I'm going to wait for a few more years to see how it wears...
|09-14-2007 12:22 AM|
I had a 77 Heritage West Indies with rod rigging. I had mine rebuilt by a rigger that cut the ends off and reformed them. This is what Navtec recommended and it cost me about 2k. The rigger said it was good for another 20 years. Call Kevin at stixnrign in Kemah Texas.
|09-13-2007 04:12 PM|
Originally Posted by sailingdog View Post
Hopefully rod rigging on boats is of high quality stainless and nothing less - I suppose we should beware of rod made in China -
|09-13-2007 03:01 PM|
Originally Posted by Pamlicotraveler View Post
As for failures, I can recall two of the bigger C&C racers in the local Toronto area that have had failures in the last eight or so years. I know cruisers who've retired otherwise sound rod rigging for wire just because it's much easier for the voyager to maintain or replace themselves. That's not so much a knock against rod rigging as it is a comment on the "self-service" systems (Hi-Mod, Sta-Lok) available for wire, that readily available, easily stowed and handled "form factor".
Of course, I suppose the absolute winning way to go would be to carry a few pre-cut fibre stays if a rod fails, but what if it fails during a bad blow?
|09-13-2007 01:50 PM|
Catastrophic failure of rod rigging is well documented.
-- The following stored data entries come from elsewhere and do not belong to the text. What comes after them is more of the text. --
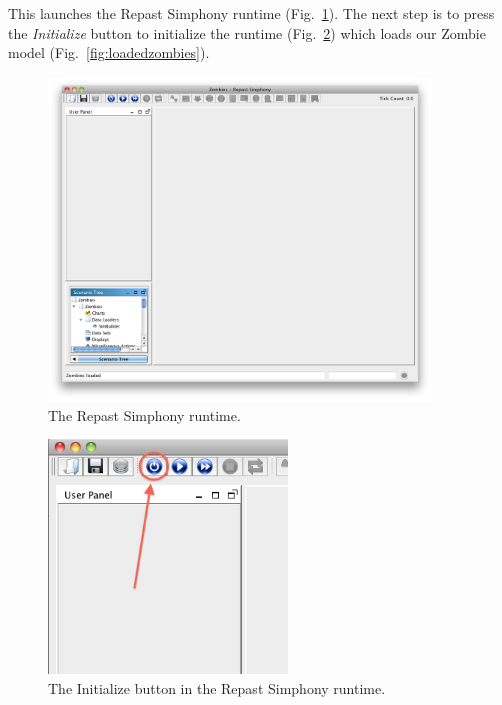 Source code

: \documentclass[11pt]{amsart}
\begin{document}
This launches the Repast Simphony runtime (Fig.~\ref{fig:repastruntime}). The next step is to press the \emph{Initialize} button to initialize the runtime (Fig.~\ref{fig:initruntime}) which loads our Zombie model (Fig.~\ref{fig:loadedzombies}).
\begin{figure}
\begin{center}
\vspace{.2in}
\centerline {
\includegraphics[width=4in]{GettingStartedImages/RepastRuntime.png}
}
\caption{The Repast Simphony runtime.}
\label{fig:repastruntime}
\end{center}
\end{figure}
\begin{figure}
\begin{center}
\vspace{.2in}
\centerline {
\includegraphics[width=2.5in]{GettingStartedImages/InitializeRuntime.png}
}
\caption{The Initialize button in the Repast Simphony runtime.}
\label{fig:initruntime}
\end{center}
\end{figure}
\end{document}
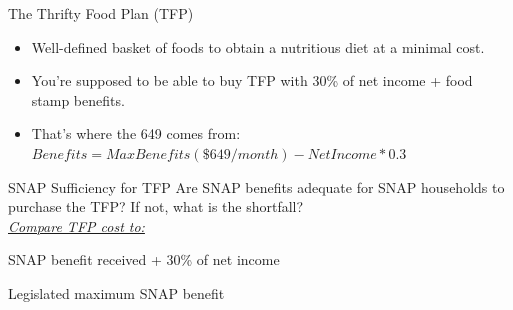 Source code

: \documentclass{beamer}
\begin{document}
\begin{frame}{The Thrifty Food Plan (TFP)}
  \setlength{\leftmargini}{1em}
\begin{itemize}
\item
Well-defined basket of foods to obtain a nutritious diet at a minimal cost.

\item
You're supposed to be able to buy TFP with 30\% of net income + food stamp benefits.

\item That's where the 649 comes from: $ Benefits=MaxBenefits(\$649/month)-NetIncome*0.3 $
\end{itemize}
\end{frame}





\begin{frame}{SNAP Sufficiency for TFP}
 \large{Are SNAP benefits adequate for SNAP households to purchase the TFP? If not, what is the shortfall?}\\
\vskip6pt \hspace{2mm} \normalsize{\underline{\textit{Compare TFP cost to:}}}
\begin{itemize}
{\item SNAP benefit received + 30\% of net income} 
{\item Legislated maximum SNAP benefit} 
\end{itemize}

\end{frame}
\end{document}
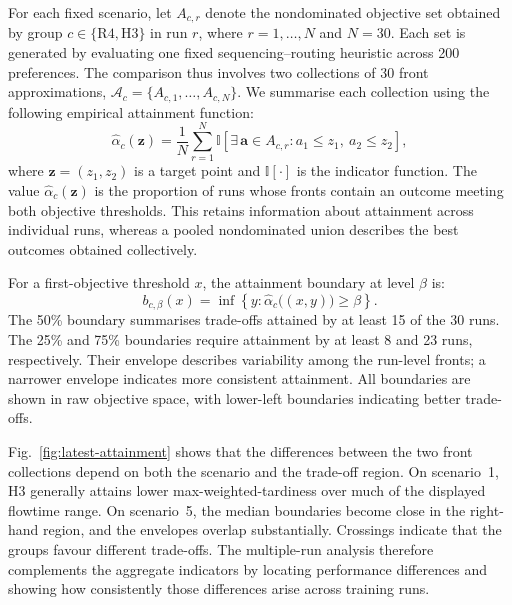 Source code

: \documentclass[10pt,journal]{IEEEtran}
\begin{document}
For each fixed scenario, let $A_{c,r}$ denote the nondominated objective set obtained by group $c\in\{\mathrm{R4},\mathrm{H3}\}$ in run $r$, where $r=1,\ldots,N$ and $N=30$. Each set is generated by evaluating one fixed sequencing--routing heuristic across 200 preferences. The comparison thus involves two collections of 30 front approximations, $\mathcal{A}_c=\{A_{c,1},\ldots,A_{c,N}\}$. We summarise each collection using the following empirical attainment function:
\begin{equation}
\widehat{\alpha}_c(\mathbf{z})
=
\frac{1}{N}\sum_{r=1}^{N}
\mathbb{I}\!\left[
\exists\,\mathbf{a}\in A_{c,r}:
a_1\leq z_1,\ a_2\leq z_2
\right],
\label{eq:empirical-attainment}
\end{equation}
where $\mathbf{z}=(z_1,z_2)$ is a target point and $\mathbb{I}[\cdot]$ is the indicator function. The value $\widehat{\alpha}_c(\mathbf{z})$ is the proportion of runs whose fronts contain an outcome meeting both objective thresholds. This retains information about attainment across individual runs, whereas a pooled nondominated union describes the best outcomes obtained collectively.

For a first-objective threshold $x$, the attainment boundary at level $\beta$ is:
\begin{equation}
b_{c,\beta}(x)
=
\inf\left\{y:
\widehat{\alpha}_c\bigl((x,y)\bigr)\geq\beta
\right\}.
\label{eq:attainment-boundary}
\end{equation}
The 50\% boundary summarises trade-offs attained by at least 15 of the 30 runs. The 25\% and 75\% boundaries require attainment by at least 8 and 23 runs, respectively. Their envelope describes variability among the run-level fronts; a narrower envelope indicates more consistent attainment. All boundaries are shown in raw objective space, with lower-left boundaries indicating better trade-offs.

Fig.~\ref{fig:latest-attainment} shows that the differences between the two front collections depend on both the scenario and the trade-off region. On scenario~1, H3 generally attains lower max-weighted-tardiness over much of the displayed flowtime range. On scenario~5, the median boundaries become close in the right-hand region, and the envelopes overlap substantially. Crossings indicate that the groups favour different trade-offs. The multiple-run analysis therefore complements the aggregate indicators by locating performance differences and showing how consistently those differences arise across training runs.
\end{document}
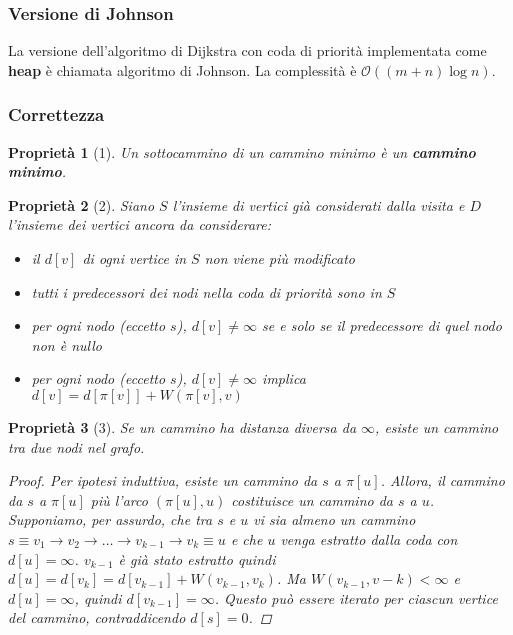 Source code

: \documentclass[11pt]{article}
\newtheorem*{proprietà}{Proprietà}
\begin{document}
\subsubsection{Versione di Johnson}
La versione dell'algoritmo di Dijkstra con coda di priorità implementata come \textbf{heap} è chiamata algoritmo di Johnson.
La complessità è $\mathcal{O}((m+n)\log n)$.
\subsubsection{Correttezza}
\begin{proprietà}[1]
    Un sottocammino di un cammino minimo è un \textbf{cammino minimo}.
\end{proprietà}
\begin{proprietà}[2]
    Siano $S$ l'insieme di vertici già considerati dalla visita e $D$ l'insieme dei vertici ancora da considerare:
    \begin{itemize}
        \item[2.1.] il $d[v]$ di ogni vertice in $S$ non viene più modificato
        \item[2.2.] tutti i predecessori dei nodi nella coda di priorità sono in $S$
        \item[2.3.] per ogni nodo (eccetto $s$), $d[v]\neq \infty$ se e solo se il predecessore di quel nodo non è nullo 
        \item[2.4.] per ogni nodo (eccetto $s$), $d[v]\neq \infty$ implica $d[v]=d[\pi[v]]+W(\pi[v],v)$
    \end{itemize}
\end{proprietà}
\begin{proprietà}[3]
    Se un cammino ha distanza diversa da $\infty$, esiste un cammino tra due nodi nel grafo.
    \begin{proof}
        Per ipotesi induttiva, esiste un cammino da $s$ a $\pi[u]$. Allora, il cammino da $s$ a $\pi[u]$ più l'arco 
        $(\pi[u],u)$ costituisce un cammino da $s$ a $u$.\\
        Supponiamo, per assurdo, che tra $s$ e $u$ vi sia almeno un cammino $s\equiv v_1\rightarrow v_2 \rightarrow \dots \rightarrow v_{k-1} \rightarrow v_k \equiv u$
        e che $u$ venga estratto dalla coda con $d[u]=\infty$. $v_{k-1}$ è già stato estratto quindi 
        $d[u]=d[v_k]=d[v_{k-1}]+W(v_{k-1},v_k)$. Ma $W(v_{k-1},v-k)<\infty$ e $d[u]=\infty$, quindi $d[v_{k-1}]=\infty$.
        Questo può essere iterato per ciascun vertice del cammino, contraddicendo $d[s]=0$.
    \end{proof}
\end{proprietà}
\end{document}
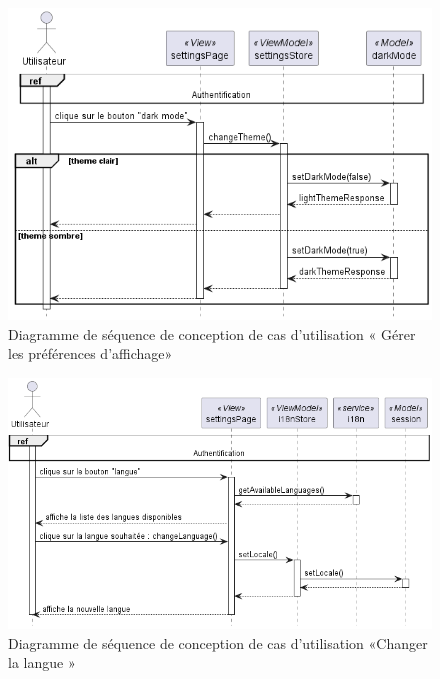 \begin{figure}[H]
  \centering
  \includegraphics[width=1\textwidth]{out/diagrams/sprint6/sequence_preferance_affichage/sequence_preferance_affichage}
  \caption{Diagramme de séquence de conception de cas d'utilisation « Gérer les préférences d'affichage»}
  \label{fig:conception_sequence_preferance_affichage}
\end{figure}

\begin{figure}[H]
  \centering
  \includegraphics[width=1\textwidth]{out/diagrams/sprint6/sequence_change_language/sequence_change_language}
  \caption{Diagramme de séquence de conception de cas d'utilisation «Changer la langue »}
  \label{fig:conception_sequence_change_language}
\end{figure}

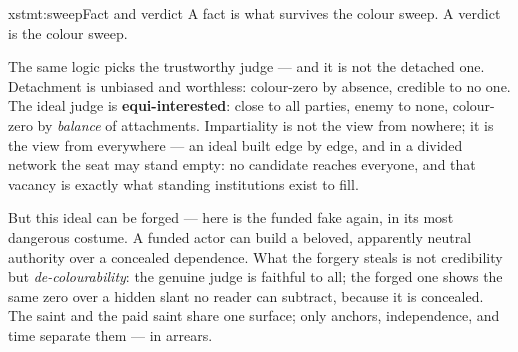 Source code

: \documentclass[../main_explainer]{subfiles}
\begin{document}
\begin{statement}{xstmt:sweep}{Fact and verdict}
  A fact is what survives the colour sweep. A verdict is the colour sweep.
\end{statement}

The same logic picks the trustworthy judge --- and it is not the detached one.
Detachment is unbiased and worthless: colour-zero by absence, credible to no one. The
ideal judge is \textbf{equi-interested}: close to all parties, enemy to none,
colour-zero by \emph{balance} of attachments. Impartiality is not the view from nowhere;
it is the view from everywhere --- an ideal built edge by edge, and in a divided network
the seat may stand empty: no candidate reaches everyone, and that vacancy is exactly
what standing institutions exist to fill.


But this ideal can be forged --- here is the funded fake again, in its most dangerous
costume. A funded actor can build a beloved, apparently neutral authority over a
concealed dependence. What the forgery steals is not credibility but
\emph{de-colourability}: the genuine judge is faithful to all; the forged one shows the
same zero over a hidden slant no reader can subtract, because it is concealed. The saint
and the paid saint share one surface; only anchors, independence, and time separate them
--- in arrears.

\end{document}
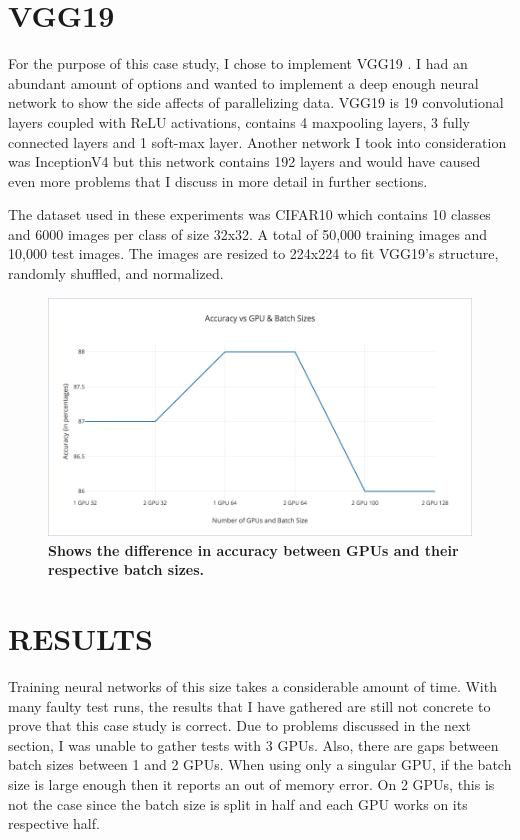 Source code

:\documentclass[12pt,conference]{ieeeconf}
\begin{document}
\section{VGG19}
	For the purpose of this case study, I chose to implement VGG19 \cite{VGG19}. I had an abundant amount of options and wanted to implement a deep enough neural network to show the side affects of parallelizing data. VGG19 is 19 convolutional layers coupled with ReLU activations, contains 4 maxpooling layers, 3 fully connected layers and 1 soft-max layer. Another network I took into consideration was InceptionV4 \cite{IN4} but this network contains 192 layers and would have caused even more problems that I discuss in more detail in further sections.
	
	The dataset used in these experiments was CIFAR10 which contains 10 classes and 6000 images per class of size 32x32. A total of 50,000 training images and 10,000 test images. The images are resized to 224x224 to fit VGG19's structure, randomly shuffled, and normalized.
	
\begin{figure}
\begin{center}
\includegraphics[width=2.0\columnwidth]{Accuracy}
\end{center}
	\caption{\textbf{Shows the difference in accuracy between GPUs and their respective batch sizes.}}
\label{fig:ACC}
\end{figure}
	
\section{RESULTS}
	Training neural networks of this size takes a considerable amount of time. With many faulty test runs, the results that I have gathered are still not concrete to prove that this case study is correct. Due to problems discussed in the next section, I was unable to gather tests with 3 GPUs. Also, there are gaps between batch sizes between 1 and 2 GPUs. When using only a singular GPU, if the batch size is large enough then it reports an out of memory error. On 2 GPUs, this is not the case since the batch size is split in half and each GPU works on its respective half.
	
\end{document}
I know of at least three boats that have had it fail with no warning. Also, when you're out cruising, it is important to have rigging that is easy to repair, as in many areas, rod rigging and the tools needed to make it are not available. Rod rigging can also be damaged more easily, by impact to the rigging than wire rigging, which is more flexible.
The real weak point of rod rigging is the terminal ends... but that is also the case on wire rigging. Wire rigging rarely fails in the middle of a cable... it usually fails at a terminal fitting. However, wire rigging usually gives fairly clear warning prior to failing—meathooks, rusting, etc—rod rigging has no such warning signs.
Fiber rigging, like Spectra, Carbon Fiber and PBO is interesting, but not really ready for prime-time usage yet. It is very expensive and relatively short-lived and much more fragile in many ways. It is used on racing boats, but these are boats that are inspected very regularly and have budgeted a fair amount for replacing the standing rigging on a regular basis—which is generally not the case with a cruising boat.
Originally Posted by Pamlicotraveler View Post
|09-13-2007 12:37 PM|
My 70's Heritage One Ton had rod rigging. It had been replaced in the mid 80's, so it was about 20 years old. The P.O. caught a gust from starboard, heard a gunshot, and the whole rig came down in a spectacular crash with the mast breaking off at the gooseneck and falling over to port. Fortunately, no one was hurt. Basically, the P.O.'s wife told him he was all done, and I ended up with the boat.
Turned out that the headed end on a D1 had parted and a turnbuckle had parted - both to windward when the event happened. There's no way to really determine which failed first. We were able to salvage the mast and boom. The furler, hydraulic vang, hydraulic backstay adjuster, jib, main, port lifeline stantions, and most of the running rigging were history.
With some input from Charley Morgan (who built the boat), we were able to splice the mast and get her re-rigged. Getting the rig back up (sans sails, etc) using wire cost somewhere in the neighborhood of $16K. The estimate to re-rig with Navtec rod was about $25K. We went with wire due to cost, servicability, and "piece of mind factor".
|09-13-2007 12:13 PM|
I have no connection with this company but they rate all types of rigging.
It is a bit of an eye opener when some people are talking about riggs 20+ years old. What will the insurance company use when it comes to a claim.